Ils souffrent mon chéri, ils souffrent ! (Il force son accent belge). Il faut, une fois, vivre là-bas pour comprendre ! (rires) Peut-être que c’est à cause de notre nourriture (rires). Johnny Hallyday, il fait cela aussi…

Pourquoi reprenez-vous également Mother’s Little Helper des Rolling Stones ?
C’est une chanson dont j’ai tout changé sauf les paroles. Le texte est formidable. C’est une preuve que Jagger dans le temps, était un visionnaire. Mother’s Little Helper, il s’agissait d’une pilule - comme le Prozac aujourd’hui - pour les femmes qui étaient dépressives dans leur travail, dans leur souffrance, les femmes de ménage qui prenaient ça pour ne pas couler.

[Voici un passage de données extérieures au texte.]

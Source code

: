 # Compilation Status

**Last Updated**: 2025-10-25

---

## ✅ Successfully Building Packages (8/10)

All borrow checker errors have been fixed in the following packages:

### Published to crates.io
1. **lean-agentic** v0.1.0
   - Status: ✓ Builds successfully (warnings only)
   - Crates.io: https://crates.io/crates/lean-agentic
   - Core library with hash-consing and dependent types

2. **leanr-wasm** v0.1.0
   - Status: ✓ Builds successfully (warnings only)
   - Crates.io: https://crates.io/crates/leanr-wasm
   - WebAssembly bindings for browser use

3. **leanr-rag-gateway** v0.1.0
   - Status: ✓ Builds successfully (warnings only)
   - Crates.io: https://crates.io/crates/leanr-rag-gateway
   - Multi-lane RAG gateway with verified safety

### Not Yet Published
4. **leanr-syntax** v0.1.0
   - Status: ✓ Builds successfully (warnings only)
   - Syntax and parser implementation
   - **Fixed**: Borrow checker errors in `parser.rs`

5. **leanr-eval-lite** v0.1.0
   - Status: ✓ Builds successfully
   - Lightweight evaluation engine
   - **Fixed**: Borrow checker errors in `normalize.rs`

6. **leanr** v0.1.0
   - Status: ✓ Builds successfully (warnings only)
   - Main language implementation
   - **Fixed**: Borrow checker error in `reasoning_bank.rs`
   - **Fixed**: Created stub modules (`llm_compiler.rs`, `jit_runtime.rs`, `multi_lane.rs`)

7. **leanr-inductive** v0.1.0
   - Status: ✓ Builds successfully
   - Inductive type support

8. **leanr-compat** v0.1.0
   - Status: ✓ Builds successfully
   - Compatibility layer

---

Si dans trente ans, un chanteur voulait reprendre une chanson d’Arno, laquelle aimeriez-vous qu’il choisisse ?
Deus l’a fait dans le temps. J’ai déjà joué avec Star Flam, un groupe de rap belge qui a fait des trucs de moi très bien. Il faut acheter leur disque plutôt que Popstars. Lofofora a repris Vive la liberté en version heavy metal. Noir Désir avait repris aussi Putain putain, on est tous des Européens, mais ce n’est jamais sorti. Te dire ce que j’aimerais qu’on reprenne de moi… (une longue pause) Putain, putain, j’en sais rien !! (rires)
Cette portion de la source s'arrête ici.